:: Records shown ::
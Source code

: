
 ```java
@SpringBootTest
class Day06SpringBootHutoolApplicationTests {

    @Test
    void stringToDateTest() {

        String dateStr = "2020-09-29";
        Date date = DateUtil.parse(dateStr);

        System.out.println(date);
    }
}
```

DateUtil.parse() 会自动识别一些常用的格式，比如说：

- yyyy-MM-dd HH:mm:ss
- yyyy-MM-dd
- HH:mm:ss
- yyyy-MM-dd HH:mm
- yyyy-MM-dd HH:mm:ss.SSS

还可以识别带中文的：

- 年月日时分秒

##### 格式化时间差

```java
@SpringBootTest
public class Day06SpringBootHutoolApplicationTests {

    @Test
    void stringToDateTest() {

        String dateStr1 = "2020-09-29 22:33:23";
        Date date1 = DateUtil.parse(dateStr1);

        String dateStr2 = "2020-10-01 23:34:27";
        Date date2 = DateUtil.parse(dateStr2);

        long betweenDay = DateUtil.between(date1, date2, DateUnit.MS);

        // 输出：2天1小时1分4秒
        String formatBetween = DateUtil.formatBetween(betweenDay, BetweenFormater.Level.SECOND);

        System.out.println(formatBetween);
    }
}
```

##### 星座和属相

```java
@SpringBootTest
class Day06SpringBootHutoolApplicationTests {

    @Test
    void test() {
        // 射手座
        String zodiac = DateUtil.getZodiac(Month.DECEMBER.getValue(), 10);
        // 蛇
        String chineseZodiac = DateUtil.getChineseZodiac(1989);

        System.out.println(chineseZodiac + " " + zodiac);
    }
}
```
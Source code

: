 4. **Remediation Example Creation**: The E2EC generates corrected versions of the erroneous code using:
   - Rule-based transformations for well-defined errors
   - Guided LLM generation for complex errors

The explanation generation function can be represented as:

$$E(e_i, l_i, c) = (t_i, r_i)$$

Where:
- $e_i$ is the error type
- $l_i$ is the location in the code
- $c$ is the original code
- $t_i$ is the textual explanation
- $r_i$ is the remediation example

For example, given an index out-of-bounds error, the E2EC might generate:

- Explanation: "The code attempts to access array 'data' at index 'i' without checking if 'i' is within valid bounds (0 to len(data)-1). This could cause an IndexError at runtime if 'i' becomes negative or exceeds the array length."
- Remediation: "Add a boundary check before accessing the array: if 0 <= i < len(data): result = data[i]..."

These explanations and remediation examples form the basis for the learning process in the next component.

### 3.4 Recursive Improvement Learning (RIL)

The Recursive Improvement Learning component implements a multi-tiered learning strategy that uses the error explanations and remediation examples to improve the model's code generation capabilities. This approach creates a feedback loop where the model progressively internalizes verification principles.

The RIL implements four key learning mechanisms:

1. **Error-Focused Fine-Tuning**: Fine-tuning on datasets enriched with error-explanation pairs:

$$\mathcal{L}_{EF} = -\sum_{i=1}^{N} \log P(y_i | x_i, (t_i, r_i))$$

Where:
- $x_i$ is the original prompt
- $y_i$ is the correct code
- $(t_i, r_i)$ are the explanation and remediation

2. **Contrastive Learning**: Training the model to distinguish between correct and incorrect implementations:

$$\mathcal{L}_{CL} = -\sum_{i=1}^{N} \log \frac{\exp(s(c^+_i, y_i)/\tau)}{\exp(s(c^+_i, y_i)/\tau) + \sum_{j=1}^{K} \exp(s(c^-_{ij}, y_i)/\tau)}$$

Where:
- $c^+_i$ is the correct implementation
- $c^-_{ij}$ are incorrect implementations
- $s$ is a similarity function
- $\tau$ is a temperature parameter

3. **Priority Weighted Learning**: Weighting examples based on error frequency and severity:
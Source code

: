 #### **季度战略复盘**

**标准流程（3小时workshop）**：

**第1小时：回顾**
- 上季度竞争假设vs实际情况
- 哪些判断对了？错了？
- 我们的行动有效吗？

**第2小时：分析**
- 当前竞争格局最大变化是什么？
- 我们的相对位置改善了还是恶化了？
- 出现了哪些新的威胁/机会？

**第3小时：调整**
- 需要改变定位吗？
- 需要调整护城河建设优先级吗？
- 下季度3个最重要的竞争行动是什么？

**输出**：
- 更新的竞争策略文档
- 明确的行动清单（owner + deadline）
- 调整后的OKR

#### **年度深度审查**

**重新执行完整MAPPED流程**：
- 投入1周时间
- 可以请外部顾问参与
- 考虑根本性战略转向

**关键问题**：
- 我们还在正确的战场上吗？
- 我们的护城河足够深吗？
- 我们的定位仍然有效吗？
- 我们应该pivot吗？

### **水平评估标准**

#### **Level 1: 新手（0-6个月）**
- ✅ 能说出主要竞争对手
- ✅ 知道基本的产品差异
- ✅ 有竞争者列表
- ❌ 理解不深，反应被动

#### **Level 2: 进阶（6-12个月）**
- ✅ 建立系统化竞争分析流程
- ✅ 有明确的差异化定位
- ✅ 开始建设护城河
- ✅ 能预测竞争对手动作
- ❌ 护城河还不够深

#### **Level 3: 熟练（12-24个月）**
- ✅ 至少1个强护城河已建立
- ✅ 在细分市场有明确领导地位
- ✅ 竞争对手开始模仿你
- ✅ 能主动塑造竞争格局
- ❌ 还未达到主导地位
:::
Problem: Start with the line above that contains "- Rule-based transformations" and stop after the line that contains "- $r_i$ is the remediation example". Output those lines exactly, and only those.

Expected answer:
   - Rule-based transformations for well-defined errors
   - Guided LLM generation for complex errors

The explanation generation function can be represented as:

$$E(e_i, l_i, c) = (t_i, r_i)$$

Where:
- $e_i$ is the error type
- $l_i$ is the location in the code
- $c$ is the original code
- $t_i$ is the textual explanation
- $r_i$ is the remediation example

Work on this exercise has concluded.